AIM ImmunoTech Provides Summary of Ampligen® Data Supporting Synergistic Potential with Checkpoint Blockade Therapies
AIM ImmunoTech Inc. (NYSE: American AIM) (“AIM” or the “Company”), an immuno-pharma company focused on the research and development of therapeutics to treat multiple types of cancers, immune disorders, and viral diseases, including COVID-19, the disease caused by the SARS-CoV-2 virus, today provided a summary of clinical data that support the synergistic potential of Ampligen® (rintatolimod) with checkpoint blockade therapies.

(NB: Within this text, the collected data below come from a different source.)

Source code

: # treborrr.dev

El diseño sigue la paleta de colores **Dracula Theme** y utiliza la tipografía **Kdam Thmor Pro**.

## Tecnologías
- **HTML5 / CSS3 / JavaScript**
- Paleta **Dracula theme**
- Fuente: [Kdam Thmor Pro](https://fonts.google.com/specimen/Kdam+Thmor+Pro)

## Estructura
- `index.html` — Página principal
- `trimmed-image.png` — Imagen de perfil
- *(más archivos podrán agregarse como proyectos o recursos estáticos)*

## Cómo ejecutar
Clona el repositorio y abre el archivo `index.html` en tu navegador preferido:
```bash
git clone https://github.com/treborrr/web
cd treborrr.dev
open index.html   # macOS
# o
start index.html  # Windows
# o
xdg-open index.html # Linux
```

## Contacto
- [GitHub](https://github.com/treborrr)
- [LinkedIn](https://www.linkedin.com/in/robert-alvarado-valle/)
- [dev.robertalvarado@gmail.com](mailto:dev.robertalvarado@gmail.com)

Thomas Equels, Chief Executive Officer of AIM, commented, “We have amassed a growing body of encouraging Ampligen data to date through close collaborations with leading KOLs at preeminent institutions. These data have not only affirmed but significantly evolved our belief that Ampligen as a single agent therapy, as well as in combination with the latest powerful cancer therapies, has the potential to become a breakthrough therapy for some of the most difficult to treat and deadly cancers. We are going to continue working tirelessly to advance Ampligen towards approval and commercialization with the goal of bringing much needed hope to patients and solutions to treating physicians around the world.”

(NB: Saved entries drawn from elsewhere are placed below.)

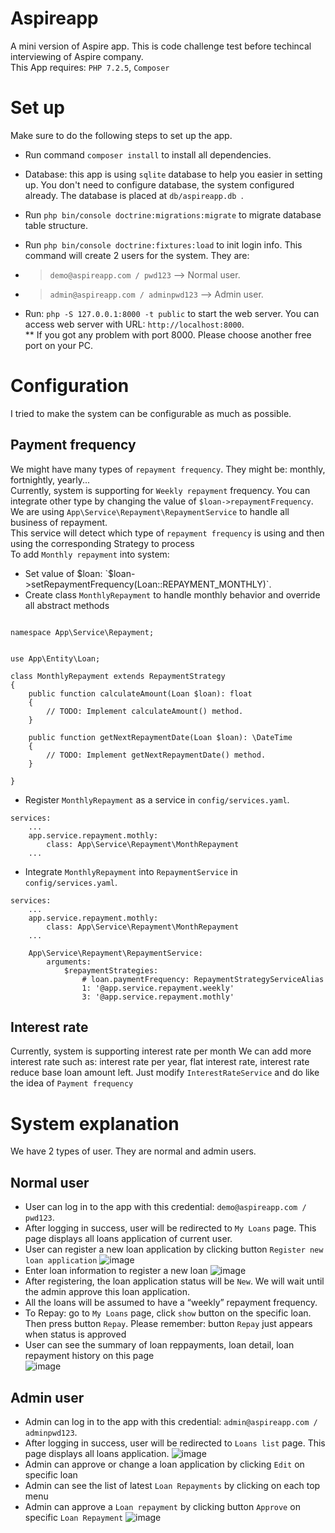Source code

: # Aspireapp
A mini version of Aspire app.  This is code challenge test before techincal interviewing of Aspire company.  
This App requires: `PHP 7.2.5`, `Composer` 
# Set up
Make sure to do the following steps to set up the app.  
* Run command `composer install` to install all dependencies.  
* Database: this app is using `sqlite` database to help you easier in setting up. You don't need to configure database, the system configured already. The database is placed at `db/aspireapp.db `.  
* Run `php bin/console doctrine:migrations:migrate` to migrate database table structure.  
* Run `php bin/console doctrine:fixtures:load` to init login info. This command will create 2 users for the system. They are:  
* > `demo@aspireapp.com / pwd123` --> Normal user.  
* > `admin@aspireapp.com / adminpwd123` --> Admin user.

* Run: `php -S 127.0.0.1:8000 -t public`  to start the web server. You can access web server with URL: `http://localhost:8000`.  
** If you got any problem with port 8000. Please choose another free port on your PC.  
# Configuration
I tried to make the system can be configurable as much as possible.
## Payment frequency
We might have many types of `repayment frequency`. They might be: monthly, fortnightly, yearly...  
Currently, system is supporting for `Weekly repayment` frequency. You can integrate other type by changing the value of `$loan->repaymentFrequency`.  
We are using `App\Service\Repayment\RepaymentService` to handle all business of repayment.  
This service will detect which type of `repayment frequency` is using and then using the corresponding Strategy to process  
To add `Monthly repayment` into system:   
* Set value of $loan: `$loan->setRepaymentFrequency(Loan::REPAYMENT_MONTHLY)`.
* Create class `MonthlyRepayment` to handle monthly behavior and override all abstract methods
```

namespace App\Service\Repayment;


use App\Entity\Loan;

class MonthlyRepayment extends RepaymentStrategy
{
    public function calculateAmount(Loan $loan): float
    {
        // TODO: Implement calculateAmount() method.
    }

    public function getNextRepaymentDate(Loan $loan): \DateTime
    {
        // TODO: Implement getNextRepaymentDate() method.
    }

}
```
* Register `MonthlyRepayment` as a service in `config/services.yaml`.  
```
services:
    ...
    app.service.repayment.mothly:
        class: App\Service\Repayment\MonthRepayment
    ...
```
* Integrate `MonthlyRepayment` into `RepaymentService` in  `config/services.yaml`.  
```
services:
    ...
    app.service.repayment.mothly:
        class: App\Service\Repayment\MonthRepayment
    ...
    
    App\Service\Repayment\RepaymentService:
        arguments:
            $repaymentStrategies:
                # loan.paymentFrequency: RepaymentStrategyServiceAlias
                1: '@app.service.repayment.weekly'
                3: '@app.service.repayment.mothly'
```
## Interest rate
Currently, system is supporting interest rate per month
We can add more interest rate such as: interest rate per year, flat interest rate, interest rate reduce base loan amount left.
Just modify `InterestRateService` and do like the idea of `Payment frequency`
# System explanation
We have 2 types of user. They are normal and admin users.
## Normal user
* User can log in to the app with this credential: `demo@aspireapp.com / pwd123`.    
* After logging in success, user will be redirected to `My Loans` page. This page displays all loans application of current user.   
* User can register a new loan application by clicking button `Register new loan application`
 ![image](https://user-images.githubusercontent.com/10457634/82736038-c964ea80-9d50-11ea-8041-05f0f6c0b772.png)
 * Enter loan information to register a new loan
 ![image](https://user-images.githubusercontent.com/10457634/82736102-324c6280-9d51-11ea-9ced-359edb2f1c6b.png)
 * After registering, the loan application status will be `New`. We will wait until the admin approve this loan application.  
 * All the loans will be assumed to have a “weekly” repayment frequency.  
 * To Repay: go to `My Loans` page, click `show` button on the specific loan. Then press button `Repay`. Please remember: button `Repay` just appears when status is approved
 * User can see the summary of loan reppayments, loan detail, loan repayment history on this page  
 ![image](https://user-images.githubusercontent.com/10457634/82736444-126a6e00-9d54-11ea-8b25-3dfcf971e8a9.png)
## Admin user
* Admin can log in to the app with this credential: `admin@aspireapp.com / adminpwd123`.    
* After logging in success, user will be redirected to `Loans list` page. This page displays all loans application.
![image](https://user-images.githubusercontent.com/10457634/82736577-0fbc4880-9d55-11ea-8477-f821d5bb3cad.png)
* Admin can approve or change a loan application by clicking `Edit` on specific loan
* Admin can see the list of latest `Loan Repayments` by clicking on each top menu
* Admin can approve a `Loan repayment` by clicking button `Approve` on specific `Loan Repayment`
![image](https://user-images.githubusercontent.com/10457634/82736710-f667cc00-9d55-11ea-83cb-8edf30b67faa.png)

Ampligen is the Company’s dsRNA drug currently being developed for globally important cancers. Ampligen has shown therapeutic synergy with checkpoint inhibitors, including increasing survival rates and efficacy, in the treatment of animal tumors when used in combination with checkpoint blockade therapies. The first detection of Ampligen’s synergistic potential with checkpoint blockade therapeutics was witnessed in pre-clinical mouse models of melanoma and pancreatic cancers. Additionally, the Company now has data from two clinical studies — in advanced recurrent ovarian cancer and triple negative breast cancer — that indicate that the drug may have similar anti-tumor activity in humans.

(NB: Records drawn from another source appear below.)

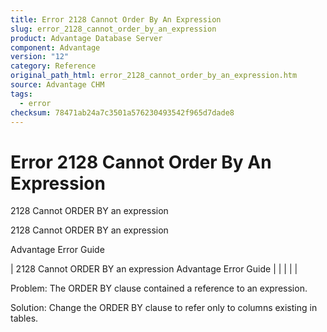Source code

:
 ```yaml
---
title: Error 2128 Cannot Order By An Expression
slug: error_2128_cannot_order_by_an_expression
product: Advantage Database Server
component: Advantage
version: "12"
category: Reference
original_path_html: error_2128_cannot_order_by_an_expression.htm
source: Advantage CHM
tags:
  - error
checksum: 78471ab24a7c3501a576230493542f965d7dade8
---
```


# Error 2128 Cannot Order By An Expression

2128 Cannot ORDER BY an expression

2128 Cannot ORDER BY an expression

Advantage Error Guide

| 2128 Cannot ORDER BY an expression  Advantage Error Guide |  |  |  |  |

Problem: The ORDER BY clause contained a reference to an expression.

Solution: Change the ORDER BY clause to refer only to columns existing in tables.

“Working with AIM, our Pancreatic Cancer R&D team at the Buffett Cancer Center did extensive pre-clinical research demonstrating in animal models that Ampligen had a significant therapeutic benefit in treating pancreatic cancer. This March, Prof. C.H.J. van Eijck and his team at Erasmus MC published data in the journal Cancers showing Ampligen alone was associated with extended overall survival in late-stage pancreatic cancer of 19 months. Just last week, at AACR, publications of clinical data by UPMC’s Dr. Bob Edwards in advanced recurrent ovarian cancer, and Roswell’s Dr. Pawel Kalinski in both stage 4 triple negative breast cancer and stage 4 colorectal cancer, strongly supported the advance of Ampligen into human trials for patients in pancreatic and other cancers where checkpoint drugs are not effective,” stated Michael (Tony) Hollingsworth, PhD, Associate Director, Basic Research, University of Nebraska Medical Center. “Checkpoint drugs are powerful and important therapies, but only work on ‘hot’ tumors visible to the immune system, not ‘cold’ tumors that are immune-silent. Ampligen appears, from these data, to turn cold tumors into hot tumors and create significant therapeutic potential for a successful second round of Ampligen plus checkpoint therapy for those who do not respond to checkpoint therapy alone,” added Robert Edwards, MD, University of Pittsburgh School of Medicine and University of Pittsburgh Cancer Institute.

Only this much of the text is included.